• _DATA SUPPLIED_:
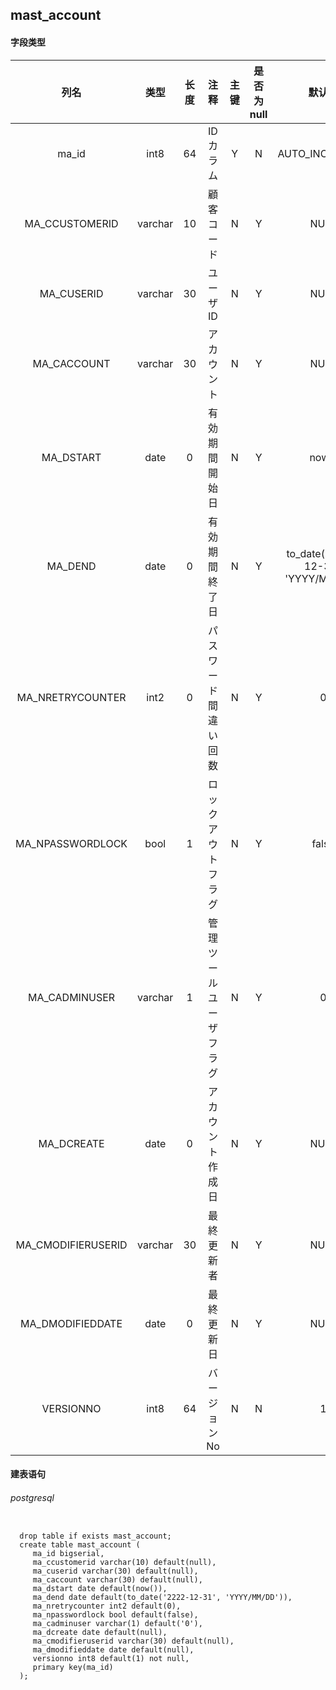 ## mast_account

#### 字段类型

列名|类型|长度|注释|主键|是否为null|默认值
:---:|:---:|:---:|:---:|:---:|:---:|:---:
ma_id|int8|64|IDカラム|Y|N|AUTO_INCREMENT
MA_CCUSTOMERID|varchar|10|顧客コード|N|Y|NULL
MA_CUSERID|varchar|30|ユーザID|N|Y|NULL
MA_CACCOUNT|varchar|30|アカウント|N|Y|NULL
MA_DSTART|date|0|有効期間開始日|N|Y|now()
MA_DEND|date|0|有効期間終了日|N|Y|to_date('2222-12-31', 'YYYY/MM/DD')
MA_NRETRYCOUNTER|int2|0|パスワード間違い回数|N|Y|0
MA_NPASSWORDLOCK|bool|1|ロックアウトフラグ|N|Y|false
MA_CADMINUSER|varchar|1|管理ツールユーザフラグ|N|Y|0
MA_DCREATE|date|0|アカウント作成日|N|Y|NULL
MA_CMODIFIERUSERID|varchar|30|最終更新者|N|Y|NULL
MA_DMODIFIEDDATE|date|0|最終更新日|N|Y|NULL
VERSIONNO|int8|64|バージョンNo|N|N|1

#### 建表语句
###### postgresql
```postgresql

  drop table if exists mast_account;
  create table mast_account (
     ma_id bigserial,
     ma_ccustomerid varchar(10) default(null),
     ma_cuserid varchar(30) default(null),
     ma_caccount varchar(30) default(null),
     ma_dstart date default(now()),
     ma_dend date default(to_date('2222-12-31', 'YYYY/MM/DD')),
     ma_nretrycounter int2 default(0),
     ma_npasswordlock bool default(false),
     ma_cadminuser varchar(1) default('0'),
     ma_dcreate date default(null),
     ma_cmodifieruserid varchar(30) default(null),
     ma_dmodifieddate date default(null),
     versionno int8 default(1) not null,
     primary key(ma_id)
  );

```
--
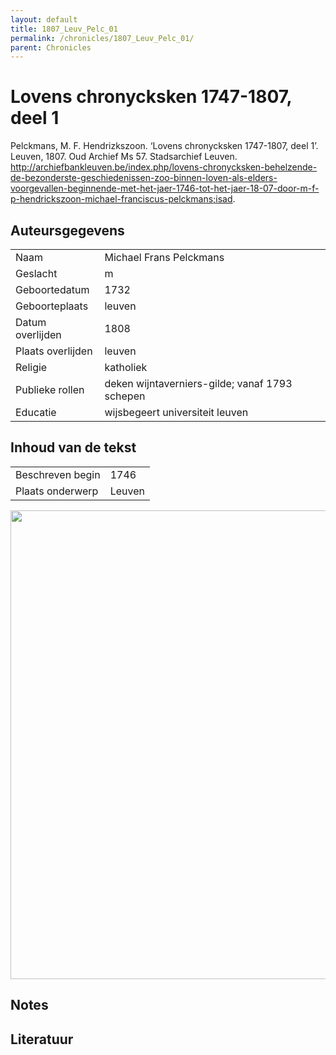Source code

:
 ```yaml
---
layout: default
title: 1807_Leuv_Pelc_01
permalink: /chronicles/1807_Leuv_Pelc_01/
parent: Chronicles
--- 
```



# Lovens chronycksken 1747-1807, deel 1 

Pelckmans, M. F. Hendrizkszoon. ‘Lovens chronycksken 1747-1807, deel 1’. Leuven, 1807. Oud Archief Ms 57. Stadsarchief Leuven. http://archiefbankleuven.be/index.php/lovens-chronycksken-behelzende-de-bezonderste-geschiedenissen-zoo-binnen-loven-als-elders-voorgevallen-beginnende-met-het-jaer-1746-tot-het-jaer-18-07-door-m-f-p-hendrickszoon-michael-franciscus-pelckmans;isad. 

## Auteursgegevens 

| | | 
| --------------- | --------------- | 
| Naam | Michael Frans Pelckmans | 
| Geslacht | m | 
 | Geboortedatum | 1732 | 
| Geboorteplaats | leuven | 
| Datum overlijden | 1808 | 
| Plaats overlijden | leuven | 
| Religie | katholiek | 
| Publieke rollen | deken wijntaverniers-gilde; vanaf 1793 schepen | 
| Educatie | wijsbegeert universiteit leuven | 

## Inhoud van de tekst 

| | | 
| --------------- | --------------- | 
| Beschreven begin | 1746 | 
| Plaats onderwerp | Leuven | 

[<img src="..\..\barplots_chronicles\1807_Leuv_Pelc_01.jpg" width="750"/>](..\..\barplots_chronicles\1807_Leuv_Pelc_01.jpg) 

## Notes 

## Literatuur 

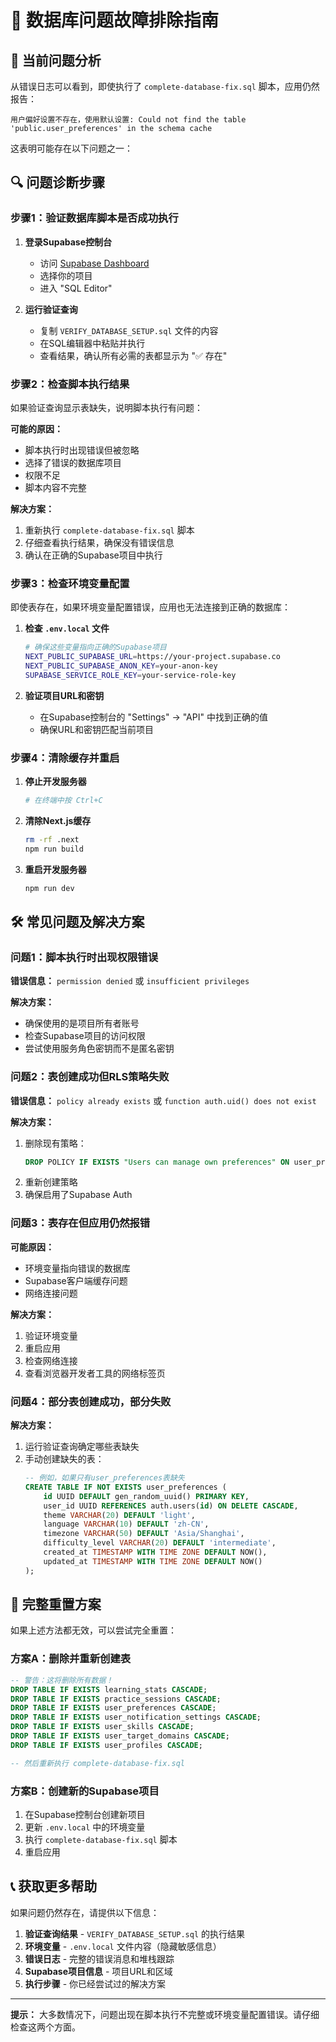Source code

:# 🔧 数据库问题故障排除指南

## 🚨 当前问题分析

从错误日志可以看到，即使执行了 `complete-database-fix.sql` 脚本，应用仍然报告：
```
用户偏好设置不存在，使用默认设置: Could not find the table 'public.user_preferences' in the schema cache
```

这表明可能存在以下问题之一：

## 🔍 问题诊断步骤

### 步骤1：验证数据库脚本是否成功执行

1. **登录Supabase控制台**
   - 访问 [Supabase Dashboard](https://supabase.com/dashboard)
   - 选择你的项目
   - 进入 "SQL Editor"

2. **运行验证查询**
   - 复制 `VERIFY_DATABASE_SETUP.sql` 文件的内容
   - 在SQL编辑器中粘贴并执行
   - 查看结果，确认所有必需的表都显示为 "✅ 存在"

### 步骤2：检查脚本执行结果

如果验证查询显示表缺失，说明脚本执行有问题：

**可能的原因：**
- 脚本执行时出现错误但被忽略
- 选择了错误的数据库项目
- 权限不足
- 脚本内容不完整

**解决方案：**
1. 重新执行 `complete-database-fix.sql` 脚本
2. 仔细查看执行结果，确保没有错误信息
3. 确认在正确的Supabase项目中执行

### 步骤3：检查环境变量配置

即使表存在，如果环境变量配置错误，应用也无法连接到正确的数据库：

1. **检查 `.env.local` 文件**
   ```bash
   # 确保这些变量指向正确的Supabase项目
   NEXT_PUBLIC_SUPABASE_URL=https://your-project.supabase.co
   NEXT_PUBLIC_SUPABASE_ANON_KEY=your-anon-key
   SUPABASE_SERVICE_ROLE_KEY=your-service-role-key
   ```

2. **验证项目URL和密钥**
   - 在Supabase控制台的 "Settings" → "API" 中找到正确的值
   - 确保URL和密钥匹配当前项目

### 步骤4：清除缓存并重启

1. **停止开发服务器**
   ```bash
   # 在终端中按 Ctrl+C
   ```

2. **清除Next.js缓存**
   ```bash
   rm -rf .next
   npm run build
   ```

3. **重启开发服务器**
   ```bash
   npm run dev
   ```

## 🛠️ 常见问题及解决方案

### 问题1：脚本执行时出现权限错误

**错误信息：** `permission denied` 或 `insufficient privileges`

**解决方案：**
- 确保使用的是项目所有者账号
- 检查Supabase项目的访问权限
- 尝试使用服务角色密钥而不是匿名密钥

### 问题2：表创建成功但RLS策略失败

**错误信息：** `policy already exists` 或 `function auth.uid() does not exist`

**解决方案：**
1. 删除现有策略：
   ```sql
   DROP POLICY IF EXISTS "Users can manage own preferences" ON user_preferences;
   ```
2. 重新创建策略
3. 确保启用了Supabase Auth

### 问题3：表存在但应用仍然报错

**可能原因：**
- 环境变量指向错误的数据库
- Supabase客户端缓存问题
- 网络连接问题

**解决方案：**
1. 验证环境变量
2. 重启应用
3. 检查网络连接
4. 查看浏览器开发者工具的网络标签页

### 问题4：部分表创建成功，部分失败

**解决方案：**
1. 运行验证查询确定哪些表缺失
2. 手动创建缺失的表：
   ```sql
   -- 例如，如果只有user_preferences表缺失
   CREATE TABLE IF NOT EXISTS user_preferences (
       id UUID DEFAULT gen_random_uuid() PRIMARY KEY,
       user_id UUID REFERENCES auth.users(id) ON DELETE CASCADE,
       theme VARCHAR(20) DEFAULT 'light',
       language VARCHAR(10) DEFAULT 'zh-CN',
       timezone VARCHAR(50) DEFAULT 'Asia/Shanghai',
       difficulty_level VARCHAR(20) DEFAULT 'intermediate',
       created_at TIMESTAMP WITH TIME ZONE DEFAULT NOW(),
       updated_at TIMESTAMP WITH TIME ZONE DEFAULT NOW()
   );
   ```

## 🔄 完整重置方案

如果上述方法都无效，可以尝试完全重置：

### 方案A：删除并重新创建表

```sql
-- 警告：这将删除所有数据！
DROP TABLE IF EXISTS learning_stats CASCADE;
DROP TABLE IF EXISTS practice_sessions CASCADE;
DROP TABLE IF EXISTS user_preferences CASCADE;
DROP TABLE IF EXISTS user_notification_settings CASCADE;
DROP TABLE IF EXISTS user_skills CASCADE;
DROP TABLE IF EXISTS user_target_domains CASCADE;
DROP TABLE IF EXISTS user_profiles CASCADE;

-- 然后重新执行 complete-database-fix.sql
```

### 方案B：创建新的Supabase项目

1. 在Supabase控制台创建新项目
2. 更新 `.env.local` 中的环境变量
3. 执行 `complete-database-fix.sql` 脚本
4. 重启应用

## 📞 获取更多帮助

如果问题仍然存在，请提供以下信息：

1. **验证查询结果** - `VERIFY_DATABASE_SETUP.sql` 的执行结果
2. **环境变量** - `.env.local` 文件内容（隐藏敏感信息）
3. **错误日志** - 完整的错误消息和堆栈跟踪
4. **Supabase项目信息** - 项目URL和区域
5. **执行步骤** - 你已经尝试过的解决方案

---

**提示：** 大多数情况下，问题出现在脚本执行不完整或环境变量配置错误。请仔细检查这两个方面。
...
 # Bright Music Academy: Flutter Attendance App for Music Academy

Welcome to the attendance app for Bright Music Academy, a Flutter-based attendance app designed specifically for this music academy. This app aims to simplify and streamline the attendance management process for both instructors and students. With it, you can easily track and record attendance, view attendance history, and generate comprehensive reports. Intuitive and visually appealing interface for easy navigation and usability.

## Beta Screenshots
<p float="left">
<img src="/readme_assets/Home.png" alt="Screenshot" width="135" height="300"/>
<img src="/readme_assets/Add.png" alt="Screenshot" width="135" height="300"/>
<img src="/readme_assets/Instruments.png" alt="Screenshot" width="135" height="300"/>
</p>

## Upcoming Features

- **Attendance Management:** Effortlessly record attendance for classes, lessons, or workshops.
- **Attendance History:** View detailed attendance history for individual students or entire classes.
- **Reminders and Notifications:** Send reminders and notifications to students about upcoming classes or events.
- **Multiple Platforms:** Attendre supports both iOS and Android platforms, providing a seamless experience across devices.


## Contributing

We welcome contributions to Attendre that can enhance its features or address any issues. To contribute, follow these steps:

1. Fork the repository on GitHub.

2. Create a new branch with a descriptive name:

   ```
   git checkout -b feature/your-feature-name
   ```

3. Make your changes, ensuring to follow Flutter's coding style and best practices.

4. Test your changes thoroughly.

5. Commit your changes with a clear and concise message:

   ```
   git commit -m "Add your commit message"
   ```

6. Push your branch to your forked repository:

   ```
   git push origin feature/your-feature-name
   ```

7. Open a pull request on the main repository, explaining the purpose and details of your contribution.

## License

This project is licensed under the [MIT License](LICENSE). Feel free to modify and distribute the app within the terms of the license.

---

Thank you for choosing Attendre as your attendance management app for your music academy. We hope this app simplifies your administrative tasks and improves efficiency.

• _ACTIVITY_:
Of the lines above, show those in which "complete" appears.

• _ANSWER SPACE_:
从错误日志可以看到，即使执行了 `complete-database-fix.sql` 脚本，应用仍然报告：
1. 重新执行 `complete-database-fix.sql` 脚本
-- 然后重新执行 complete-database-fix.sql
3. 执行 `complete-database-fix.sql` 脚本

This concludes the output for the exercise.